WHAT THIS TASK INVOLVES - What lines in the records below mention "chip"? List them all.
Start of EXERCISE INPUT
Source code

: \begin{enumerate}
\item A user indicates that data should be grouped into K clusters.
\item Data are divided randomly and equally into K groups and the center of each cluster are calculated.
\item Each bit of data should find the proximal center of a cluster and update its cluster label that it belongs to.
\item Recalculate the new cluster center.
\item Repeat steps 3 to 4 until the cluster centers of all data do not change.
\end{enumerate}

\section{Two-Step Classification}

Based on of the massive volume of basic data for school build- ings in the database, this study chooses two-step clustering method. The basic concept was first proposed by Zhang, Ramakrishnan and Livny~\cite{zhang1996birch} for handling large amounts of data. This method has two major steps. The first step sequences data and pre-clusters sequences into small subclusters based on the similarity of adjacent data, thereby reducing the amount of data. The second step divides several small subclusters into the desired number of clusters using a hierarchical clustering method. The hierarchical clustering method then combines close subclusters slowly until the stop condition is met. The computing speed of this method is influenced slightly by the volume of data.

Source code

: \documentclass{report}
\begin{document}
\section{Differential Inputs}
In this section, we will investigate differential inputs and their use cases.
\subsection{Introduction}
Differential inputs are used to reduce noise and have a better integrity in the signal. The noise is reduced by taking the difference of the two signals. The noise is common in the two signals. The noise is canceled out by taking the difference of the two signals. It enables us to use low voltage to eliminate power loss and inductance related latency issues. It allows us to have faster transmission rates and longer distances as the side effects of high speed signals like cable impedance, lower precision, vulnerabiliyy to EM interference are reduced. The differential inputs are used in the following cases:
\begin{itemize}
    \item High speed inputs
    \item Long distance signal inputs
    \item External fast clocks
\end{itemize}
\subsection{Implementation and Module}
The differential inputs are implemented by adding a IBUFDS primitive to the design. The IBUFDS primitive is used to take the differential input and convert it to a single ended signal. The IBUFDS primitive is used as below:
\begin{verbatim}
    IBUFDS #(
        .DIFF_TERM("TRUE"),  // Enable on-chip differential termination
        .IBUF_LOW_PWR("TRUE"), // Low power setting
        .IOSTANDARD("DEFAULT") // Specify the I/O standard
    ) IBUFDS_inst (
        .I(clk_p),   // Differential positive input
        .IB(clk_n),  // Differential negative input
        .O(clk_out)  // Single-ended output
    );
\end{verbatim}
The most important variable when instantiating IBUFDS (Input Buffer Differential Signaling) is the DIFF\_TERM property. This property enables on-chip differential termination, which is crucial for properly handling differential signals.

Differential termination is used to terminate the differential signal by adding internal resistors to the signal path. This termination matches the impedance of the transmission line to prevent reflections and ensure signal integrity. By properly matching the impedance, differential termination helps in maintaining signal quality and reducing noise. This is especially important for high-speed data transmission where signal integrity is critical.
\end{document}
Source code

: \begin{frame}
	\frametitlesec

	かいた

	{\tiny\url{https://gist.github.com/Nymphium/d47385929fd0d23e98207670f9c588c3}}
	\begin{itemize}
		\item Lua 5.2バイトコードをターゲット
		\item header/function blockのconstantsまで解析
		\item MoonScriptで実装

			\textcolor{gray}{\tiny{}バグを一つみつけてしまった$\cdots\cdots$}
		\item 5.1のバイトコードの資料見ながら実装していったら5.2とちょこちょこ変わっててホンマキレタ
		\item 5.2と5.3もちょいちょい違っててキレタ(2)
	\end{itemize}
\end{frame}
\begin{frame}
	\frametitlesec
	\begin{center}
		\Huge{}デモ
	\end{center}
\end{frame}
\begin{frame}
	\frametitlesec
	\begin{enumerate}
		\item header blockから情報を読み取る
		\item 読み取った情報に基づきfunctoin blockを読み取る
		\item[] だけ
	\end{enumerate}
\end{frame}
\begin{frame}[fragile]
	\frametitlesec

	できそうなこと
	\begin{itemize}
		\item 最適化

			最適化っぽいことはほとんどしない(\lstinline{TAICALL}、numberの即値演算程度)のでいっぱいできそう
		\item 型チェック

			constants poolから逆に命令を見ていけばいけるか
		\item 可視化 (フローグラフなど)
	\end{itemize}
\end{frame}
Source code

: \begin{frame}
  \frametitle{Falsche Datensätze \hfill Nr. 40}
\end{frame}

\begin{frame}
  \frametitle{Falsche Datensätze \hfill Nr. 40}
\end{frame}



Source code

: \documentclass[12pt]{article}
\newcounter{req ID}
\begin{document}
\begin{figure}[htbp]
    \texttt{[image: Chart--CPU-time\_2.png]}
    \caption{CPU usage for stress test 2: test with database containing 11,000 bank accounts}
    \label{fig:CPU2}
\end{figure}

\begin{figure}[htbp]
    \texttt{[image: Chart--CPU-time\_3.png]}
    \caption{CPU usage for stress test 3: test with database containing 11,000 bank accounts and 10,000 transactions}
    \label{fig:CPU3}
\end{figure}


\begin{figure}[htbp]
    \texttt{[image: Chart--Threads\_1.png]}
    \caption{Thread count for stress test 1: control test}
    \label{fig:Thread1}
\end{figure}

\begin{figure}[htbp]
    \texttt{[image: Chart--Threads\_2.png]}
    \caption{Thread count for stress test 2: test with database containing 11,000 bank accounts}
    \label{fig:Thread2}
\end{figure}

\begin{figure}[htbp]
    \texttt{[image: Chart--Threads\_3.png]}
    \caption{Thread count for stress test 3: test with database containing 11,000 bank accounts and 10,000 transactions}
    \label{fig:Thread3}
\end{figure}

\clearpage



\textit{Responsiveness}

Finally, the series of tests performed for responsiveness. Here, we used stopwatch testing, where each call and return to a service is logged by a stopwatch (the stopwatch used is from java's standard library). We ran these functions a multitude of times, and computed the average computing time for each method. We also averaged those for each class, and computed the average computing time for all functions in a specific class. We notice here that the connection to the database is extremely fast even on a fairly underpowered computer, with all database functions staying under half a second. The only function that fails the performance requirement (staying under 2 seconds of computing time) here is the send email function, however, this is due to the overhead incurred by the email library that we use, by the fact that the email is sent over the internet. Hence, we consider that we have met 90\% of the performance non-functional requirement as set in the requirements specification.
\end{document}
End of EXERCISE INPUT
SOLUTION BELOW -
        .DIFF_TERM("TRUE"),  // Enable on-chip differential termination
The most important variable when instantiating IBUFDS (Input Buffer Differential Signaling) is the DIFF\_TERM property. This property enables on-chip differential termination, which is crucial for properly handling differential signals.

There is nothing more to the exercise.